[Entries taken from a collection]
::::::
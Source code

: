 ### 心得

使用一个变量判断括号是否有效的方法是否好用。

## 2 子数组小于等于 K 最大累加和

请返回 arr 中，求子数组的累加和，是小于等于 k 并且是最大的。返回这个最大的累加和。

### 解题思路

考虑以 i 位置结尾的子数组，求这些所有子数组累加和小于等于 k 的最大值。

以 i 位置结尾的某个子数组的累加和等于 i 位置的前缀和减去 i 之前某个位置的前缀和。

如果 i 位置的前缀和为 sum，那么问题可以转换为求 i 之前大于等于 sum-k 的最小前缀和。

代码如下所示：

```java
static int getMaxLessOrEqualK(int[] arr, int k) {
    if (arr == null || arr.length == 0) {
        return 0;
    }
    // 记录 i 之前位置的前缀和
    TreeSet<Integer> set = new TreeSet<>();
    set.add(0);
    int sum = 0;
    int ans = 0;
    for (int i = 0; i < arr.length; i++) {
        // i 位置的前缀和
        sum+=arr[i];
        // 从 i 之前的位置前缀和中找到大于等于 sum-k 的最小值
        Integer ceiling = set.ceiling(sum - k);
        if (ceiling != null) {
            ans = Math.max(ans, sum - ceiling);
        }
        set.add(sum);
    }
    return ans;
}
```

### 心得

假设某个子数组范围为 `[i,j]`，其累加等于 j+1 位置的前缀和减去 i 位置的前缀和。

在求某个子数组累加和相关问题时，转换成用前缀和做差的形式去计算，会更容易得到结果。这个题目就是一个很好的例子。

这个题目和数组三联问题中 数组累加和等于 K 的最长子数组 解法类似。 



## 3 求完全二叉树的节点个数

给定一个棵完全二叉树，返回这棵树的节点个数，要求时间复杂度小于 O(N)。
::::::
▶ Exercise: In full and without error, transcribe each of the entries.

▶ Completed task:
Source code

: ### 心得

使用一个变量判断括号是否有效的方法是否好用。

## 2 子数组小于等于 K 最大累加和

请返回 arr 中，求子数组的累加和，是小于等于 k 并且是最大的。返回这个最大的累加和。

### 解题思路

考虑以 i 位置结尾的子数组，求这些所有子数组累加和小于等于 k 的最大值。

以 i 位置结尾的某个子数组的累加和等于 i 位置的前缀和减去 i 之前某个位置的前缀和。

如果 i 位置的前缀和为 sum，那么问题可以转换为求 i 之前大于等于 sum-k 的最小前缀和。

代码如下所示：

```java
static int getMaxLessOrEqualK(int[] arr, int k) {
    if (arr == null || arr.length == 0) {
        return 0;
    }
    // 记录 i 之前位置的前缀和
    TreeSet<Integer> set = new TreeSet<>();
    set.add(0);
    int sum = 0;
    int ans = 0;
    for (int i = 0; i < arr.length; i++) {
        // i 位置的前缀和
        sum+=arr[i];
        // 从 i 之前的位置前缀和中找到大于等于 sum-k 的最小值
        Integer ceiling = set.ceiling(sum - k);
        if (ceiling != null) {
            ans = Math.max(ans, sum - ceiling);
        }
        set.add(sum);
    }
    return ans;
}
```

### 心得

假设某个子数组范围为 `[i,j]`，其累加等于 j+1 位置的前缀和减去 i 位置的前缀和。

在求某个子数组累加和相关问题时，转换成用前缀和做差的形式去计算，会更容易得到结果。这个题目就是一个很好的例子。

这个题目和数组三联问题中 数组累加和等于 K 的最长子数组 解法类似。 



## 3 求完全二叉树的节点个数

给定一个棵完全二叉树，返回这棵树的节点个数，要求时间复杂度小于 O(N)。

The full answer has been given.